Suntory was co-founded by Masataka Taketsuru and his business partner Shinjiro Torii in 1924. An organic chemist who spent some time studying in Scotland, part of Taketsuru’s training involved working at a number of Scotch whisky distilleries. On his return to Japan in 1920, he and wineimporter friend Torii established the Yamazaki distillery. Sadly, the two fell out and Taketsuru left to build his own distillery, Yoichi, in 1934, the company now known as Nikka.
The increased competition between the two companies has served a vital purpose in pushing the development of Japanese whisky forward and positioning it in a place where it can legitimately challenge the quality of the single malt whisky made in Scotland.
However, it is not just in the single malt department where the Japanese are excelling; they are doing well in the blended segment too. Suntory produces the awardwinning Hibiki range of blended whiskies using malts produced at their Yamazaki and Hakushu distilleries and some aged grain whisky from their Chita distillery.
Partially matured in casks that had previously held plum liqueur, the result is a terrific blend packed with flavour and comes in core age statements of 12-year-old, 17-year-old, 21-year-old and 30-year-old.
Situated in the foothills between Kyoto and Osaka, Yamazaki is Japan’s oldest whisky distillery and has a current output of around 3.5 million litres (of pure alcohol) per year.
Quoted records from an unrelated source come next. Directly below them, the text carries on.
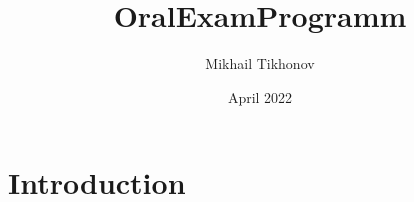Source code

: \documentclass{article}
\title{OralExamProgramm}
\author{Mikhail Tikhonov}
\date{April 2022}
\begin{document}
\maketitle

\section{Introduction}
\end{document}
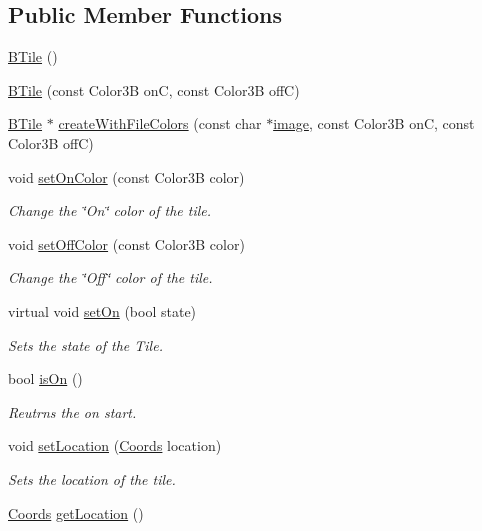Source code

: \subsection*{\-Public \-Member \-Functions}
\begin{DoxyCompactItemize}
\item 
\hyperlink{class_b_tile_a7646b89b701a776494e16405b9d90871}{\-B\-Tile} ()
\item 
\hyperlink{class_b_tile_a3bf473aada31f2a76de8ea244d889d16}{\-B\-Tile} (const \-Color3\-B on\-C, const \-Color3\-B off\-C)
\item 
\hyperlink{class_b_tile}{\-B\-Tile} $\ast$ \hyperlink{class_b_tile_a238d813159a2c767471ad12e3ada7421}{create\-With\-File\-Colors} (const char $\ast$\hyperlink{_game_list_8h_ac745ab21f82aa96829863dcfc37ef5a8}{image}, const \-Color3\-B on\-C, const \-Color3\-B off\-C)
\item 
void \hyperlink{class_b_tile_abb4e47d337854e27649b6505536a8d4a}{set\-On\-Color} (const \-Color3\-B color)
\begin{DoxyCompactList}\small\item\em \-Change the \char`\"{}\-On\char`\"{} color of the tile. \end{DoxyCompactList}\item 
void \hyperlink{class_b_tile_a992da9e2ba93dfffb623af6905d5d4ae}{set\-Off\-Color} (const \-Color3\-B color)
\begin{DoxyCompactList}\small\item\em \-Change the \char`\"{}\-Off\char`\"{} color of the tile. \end{DoxyCompactList}\item 
virtual void \hyperlink{class_b_tile_add471df28a98f6fcb4a3ca7409092fad}{set\-On} (bool state)
\begin{DoxyCompactList}\small\item\em \-Sets the state of the \-Tile. \end{DoxyCompactList}\item 
bool \hyperlink{class_b_tile_ab59bb83ecf56ec30d95c98ab3090d532}{is\-On} ()
\begin{DoxyCompactList}\small\item\em \-Reutrns the on start. \end{DoxyCompactList}\item 
void \hyperlink{class_b_tile_a64dfa0b2841ab4fc5a1e465f1389cb10}{set\-Location} (\hyperlink{struct_coords}{\-Coords} location)
\begin{DoxyCompactList}\small\item\em \-Sets the location of the tile. \end{DoxyCompactList}\item 
\hyperlink{struct_coords}{\-Coords} \hyperlink{class_b_tile_af0e20c14792be231f3b490eb1ec10a73}{get\-Location} ()
\end{DoxyCompactItemize}
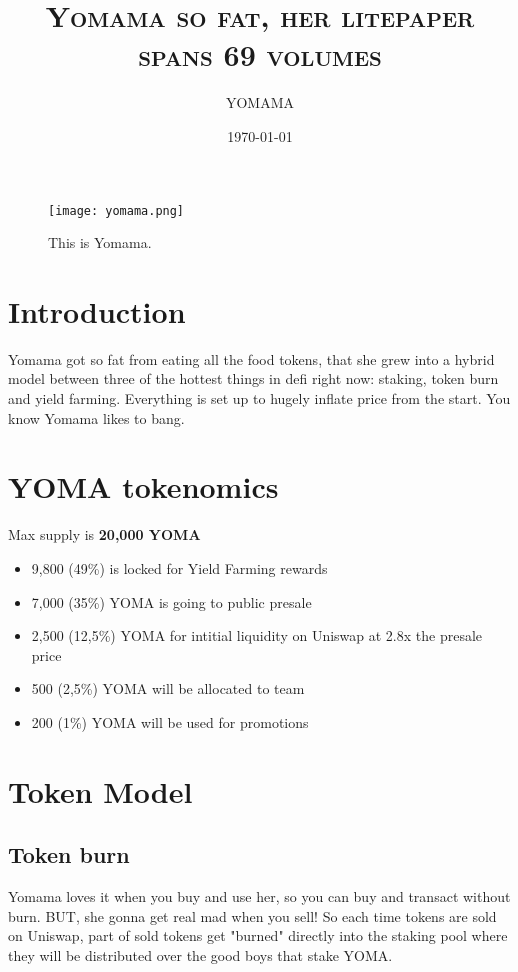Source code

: \documentclass[11pt]{scrartcl} %
\title{	
	\normalfont\normalsize
	\textsc{Yomama so fat, her litepaper spans 69 volumes}\\ 
}
\author{\LARGE YOMAMA} %
\date{\normalsize\today} %
\begin{document}
\maketitle %

\begin{figure}[h] %
	\centering
	\texttt{[image: yomama.png]} %
	\caption{This is Yomama.}
\end{figure}


\section{Introduction}

Yomama got so fat from eating all the food tokens, that she grew into a hybrid model between three of the hottest things in defi right now: staking, token burn and yield farming. Everything is set up to hugely inflate price from the start. You know Yomama likes to bang.

\section{YOMA tokenomics}

Max supply is \textbf{20,000 YOMA}
\begin{itemize}
	\item 9,800 (49\%) is locked for Yield Farming rewards
	\item 7,000 (35\%) YOMA is going to public presale
	\item 2,500 (12,5\%) YOMA for intitial liquidity on Uniswap at 2.8x the presale price
	\item 500 (2,5\%) YOMA will be allocated to team
	\item 200 (1\%) YOMA will be used for promotions
\end{itemize}

\section{Token Model}

\subsection{Token burn}

Yomama loves it when you buy and use her, so you can buy and transact without burn. BUT, she gonna get real mad when you sell! So each time tokens are sold on Uniswap, part of sold tokens get "burned" directly into the staking pool where they will be distributed over the good boys that stake YOMA.
\end{document}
Its current range includes the Yamazaki single malt and age statement whisky at 10, 12, 18, 25, 35 and 50 years. Its recent limited edition, the Yamazaki 1984, won the gold medal for the best single malt at the San Francisco World Spirits Competition 2010 and the Hibiki 21 won the same honour in the blended segment at the World Whiskies Awards the same year.
Japanese whisky is certainly one to keep an eye on, and Suntory’s Yamazaki provides a benchmark of quality in this arena.